Terminada a “cozedura”, os carros passavam pelos túneis de arrefecimento e seguiam para as bancadas (transportados por raparigas) onde se iniciava o processo de “enlatagem” (por mulheres especializadas, “manipuladoras de peixe”). A sardinha era cortada ao tamanho da caixa (1/4 de club, 30mm, que comportava, normalmente, 3 exemplares) e colocado no referido recipiente, seguidamente arrumado em pilhas (duas a duas desencontradas). Junto de cada mesa de 20 mulheres havia uma “visitadeira” que garantia a qualidade na fase de enlatar a sardinha.

Seguidamente as “mulheres de levantamento de lata” (ou “mulheres de trabalhos de pé”) transportavam estas rimas para as bancadas junto aos pios em pedra, cheios de azeite ou óleo, onde outras, “as mulheres de molhar a lata” (ou “mulheres do pio”), passavam a pilha por dentro do azeite (ficando as latas cheias) e colocavam-nas em bancadas do lado oposto.

Dali seguiam para a secção de soldagem (mais tarde de cravação) onde os tampos (que eram os fundos das latas) eram soldados ou cravados (a cravadeira foi inserida na indústria na segunda década do século XX) .

Quando era utilizada ainda a soldagem manual, a operação processava-se do seguinte modo: as latas eram conduzidas à mesa do soldador, pelas “mulheres do pio”, onde os soldadores lhes colocavam os “tampos” através de soldagem dos mesmos. O ferro era aquecido a gás. De início o gás era da Companhia mas, posteriormente, as fábricas tinham geradores de “gás pobre” que alimentavam os ferros. Estes tinham um bico de cobre e estavam inseridos nas “ocainas”. As latas eram instaladas em “ratoeiras”, fixas em discos que giravam de modo a receber a solda uniformemente.

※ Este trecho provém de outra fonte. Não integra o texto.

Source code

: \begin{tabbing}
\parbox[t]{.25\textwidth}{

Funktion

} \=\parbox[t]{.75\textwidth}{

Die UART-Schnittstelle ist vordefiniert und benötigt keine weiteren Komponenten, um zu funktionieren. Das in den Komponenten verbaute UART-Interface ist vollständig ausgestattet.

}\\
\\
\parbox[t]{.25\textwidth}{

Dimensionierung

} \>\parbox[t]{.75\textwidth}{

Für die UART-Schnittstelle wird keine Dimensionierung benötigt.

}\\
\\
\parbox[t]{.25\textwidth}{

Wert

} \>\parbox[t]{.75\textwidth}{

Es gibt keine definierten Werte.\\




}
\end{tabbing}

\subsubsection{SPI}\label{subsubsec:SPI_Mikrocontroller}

Quando o trabalho manual dos soldadores deu lugar às cravadeiras, a operação processava-se do seguinte modo: chegadas as latas ao local da cravagem, uma mulher colocava o tampo sobre a lata, e um homem procedia à cravagem em máquina própria; seguidamente, as latas eram “visitadas” à mão por uma mulher especializada (“visitadora” ou “visitadeira” de lata), que as arrumava em cestos, nos quais seguiam para a “zorra” onde eram esterilizadas (cerca de hora e meia).

Então, as latas eram transportadas para um armazém, onde permaneciam em monte até serem “batidas”.

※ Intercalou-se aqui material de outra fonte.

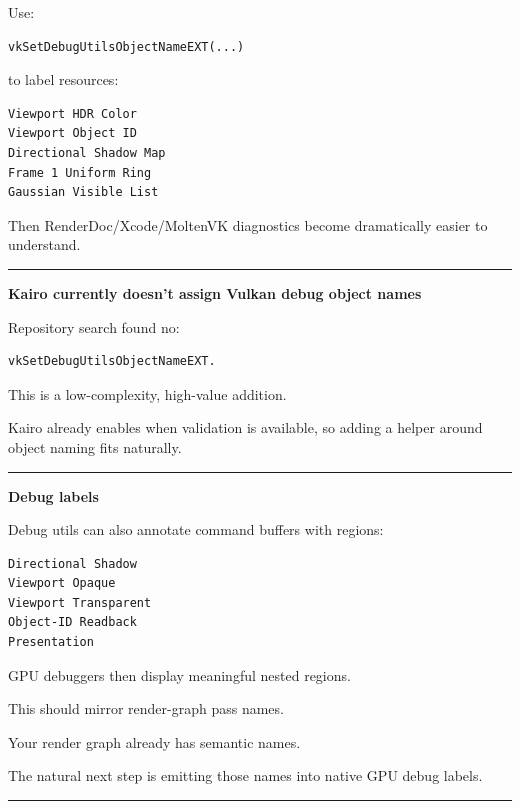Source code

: Use:

\begin{verbatim}
vkSetDebugUtilsObjectNameEXT(...)
\end{verbatim}

to label resources:

\begin{verbatim}
Viewport HDR Color
Viewport Object ID
Directional Shadow Map
Frame 1 Uniform Ring
Gaussian Visible List
\end{verbatim}

Then RenderDoc/Xcode/MoltenVK diagnostics become dramatically easier to understand.

\begin{center}\rule{0.5\linewidth}{0.5pt}\end{center}

\textbf{Kairo currently doesn't assign Vulkan debug object names}

Repository search found no:

\begin{verbatim}
vkSetDebugUtilsObjectNameEXT.
\end{verbatim}

This is a low-complexity, high-value addition.

Kairo already enables  when validation is available, so adding a helper around object naming fits naturally.

\begin{center}\rule{0.5\linewidth}{0.5pt}\end{center}

\textbf{Debug labels}

Debug utils can also annotate command buffers with regions:

\begin{verbatim}
Directional Shadow
Viewport Opaque
Viewport Transparent
Object-ID Readback
Presentation
\end{verbatim}

GPU debuggers then display meaningful nested regions.

This should mirror render-graph pass names.

Your render graph already has semantic names.

The natural next step is emitting those names into native GPU debug labels.

\begin{center}\rule{0.5\linewidth}{0.5pt}\end{center}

Esta operação tinha como finalidade verificar se o recipiente estava bem cheio de azeite ou óleo, ou se estava roto (trabalho realizado pelas “mulheres de armazém” ou “batedeiras”) que voltavam a colocar as latas de novo em monte.

Seguidamente, estas eram limpas (por rapazes) e “visitadas” por mulheres com esta função (acima referidas) que verificavam de novo se havia “latas rotas”.

Então, procedia-se à operação de encaixotamento para exportação ou venda no mercado interno.

Os soldadores ganhavam por lata soldada e pagavam uma multa por unidade rota (em 1930, cerca de cinco tostões), facto que provocava a diminuição de exemplares defeituosos.

Seguia-se a embalagem em caixas de madeira onde era indicada a espécie em conserva, a sua origem e o seu destino.

A limpeza da casa era feita pelos homens e mulheres, que trabalhavam na fabricação, quando não havia peixe.